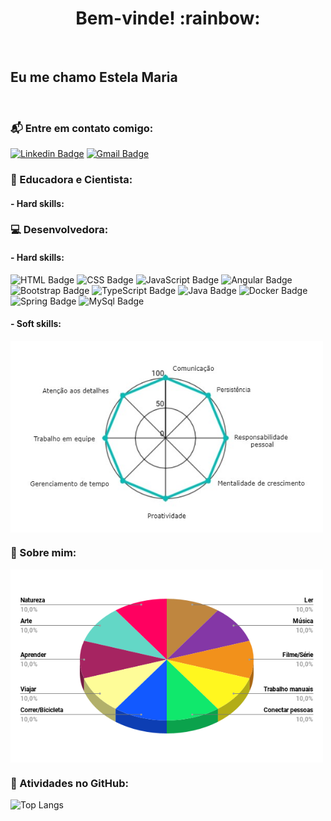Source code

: <h1 align="center">Bem-vinde! :rainbow:</h1>
<br>

## Eu me chamo Estela Maria 
<br>

### :mailbox_with_mail: Entre em contato comigo:

[![Linkedin Badge](https://img.shields.io/badge/-LinkedIn-blue?style=plastic&logo=Linkedin&logoColor=white&link=https://www.linkedin.com/in/linkdindaestela/)](https://www.linkedin.com/in/linkdindaestela/)
[![Gmail Badge](https://img.shields.io/badge/-Gmail-c14438?style=plastic&logo=Gmail&logoColor=white&link=mailto:estela.is.coding@gmail.com)](mailto:estela.is.coding@gmail.com) 

### :microscope: Educadora e Cientista:
#### - Hard skills:

### :computer: Desenvolvedora:

#### - Hard skills:
![HTML Badge](https://img.shields.io/badge/HTML5%20-%23E34F26.svg?&style=plastic&logo=html5&logoColor=white)
![CSS Badge](https://img.shields.io/badge/CSS3%20-%231572B6.svg?&style=plastic&logo=css3&logoColor=white)
![JavaScript Badge](https://img.shields.io/badge/JavaScript-yellow.svg?&style=plastic&logo=javascript&logoColor=white)
![Angular Badge](https://img.shields.io/badge/Angular%20-%23DD0031.svg?&style=plastic&logo=angular&logoColor=white?color=blue)
![Bootstrap Badge](https://img.shields.io/badge/Bootstrap%20-%23563D7C.svg?&style=plastic&logo=bootstrap&logoColor=white)
![TypeScript Badge](https://img.shields.io/badge/TypeScript%20-%23007ACC.svg?&style=plastic&logo=typescript&logoColor=white)
![Java Badge](https://img.shields.io/badge/Java-%23ED8B00.svg?&style=plastic&logo=java&logoColor=white?logoWidth=40)
![Docker Badge](https://img.shields.io/badge/Docker-0FAAFF.svg?&style=plastic&logo=docker&logoColor=white)
![Spring Badge](https://img.shields.io/badge/Spring%20-%236DB33F.svg?&style=plastic&logo=spring&logoColor=white)
![MySql Badge](https://img.shields.io/badge/MySQL-%2300f.svg?&style=plastic&logo=mysql&logoColor=informational)

#### - Soft skills:
<div>
<img align="center" src="https://raw.githubusercontent.com/githubdaestela/githubdaestela/main/assets/radar_chart.jpg" width="500"/>
</div>

### :art: Sobre mim:

<div>
<img align="center" src="https://raw.githubusercontent.com/githubdaestela/githubdaestela/main/assets/grafico.png" width="500"/>
</div>

### :floppy_disk: Atividades no GitHub:

![Top Langs](https://github-readme-stats.vercel.app/api/top-langs/?username=githubdaestela&show_icons=true&theme=vue)
<!--[YOUR github stats](https://github-readme-stats.vercel.app/api?username=githubdaestela&show_icons=true&theme=vue)ainda poucas estrelas para usar-->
────────────────────
§ ASSIGNMENT:
Only lines that include "username" belong in the answer; copy all of them from the listing.

§ TASK SOLUTION:
![Top Langs](https://github-readme-stats.vercel.app/api/top-langs/?username=githubdaestela&show_icons=true&theme=vue)
<!--[YOUR github stats](https://github-readme-stats.vercel.app/api?username=githubdaestela&show_icons=true&theme=vue)ainda poucas estrelas para usar-->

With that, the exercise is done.